Work item: Within the entries below, please return exactly the lines from the one with "estebanlagord+timeline@gmail.com" through the one with "Its content can", leaving out any pictures.

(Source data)

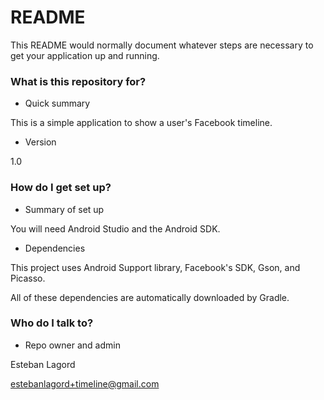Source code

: # README #

This README would normally document whatever steps are necessary to get your application up and running.

### What is this repository for? ###

* Quick summary

This is a simple application to show a user's Facebook timeline.

* Version

1.0

### How do I get set up? ###

* Summary of set up

You will need Android Studio and the Android SDK.

* Dependencies

This project uses Android Support library, Facebook's SDK, Gson, and Picasso.

All of these dependencies are automatically downloaded by Gradle.


### Who do I talk to? ###

* Repo owner and admin

Esteban Lagord

estebanlagord+timeline@gmail.com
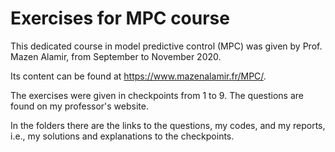 # Exercises for MPC course

This dedicated course in model predictive control (MPC) was given by Prof. Mazen Alamir, from September to November 2020. 

Its content can be found at https://www.mazenalamir.fr/MPC/.

The exercises were given in checkpoints from 1 to 9. The questions are found on my professor's website. 

In the folders there are the links to the questions, my codes, and my reports, i.e., my solutions and explanations to the checkpoints.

Response area:
estebanlagord+timeline@gmail.com
 # Exercises for MPC course

This dedicated course in model predictive control (MPC) was given by Prof. Mazen Alamir, from September to November 2020. 

Its content can be found at https://www.mazenalamir.fr/MPC/.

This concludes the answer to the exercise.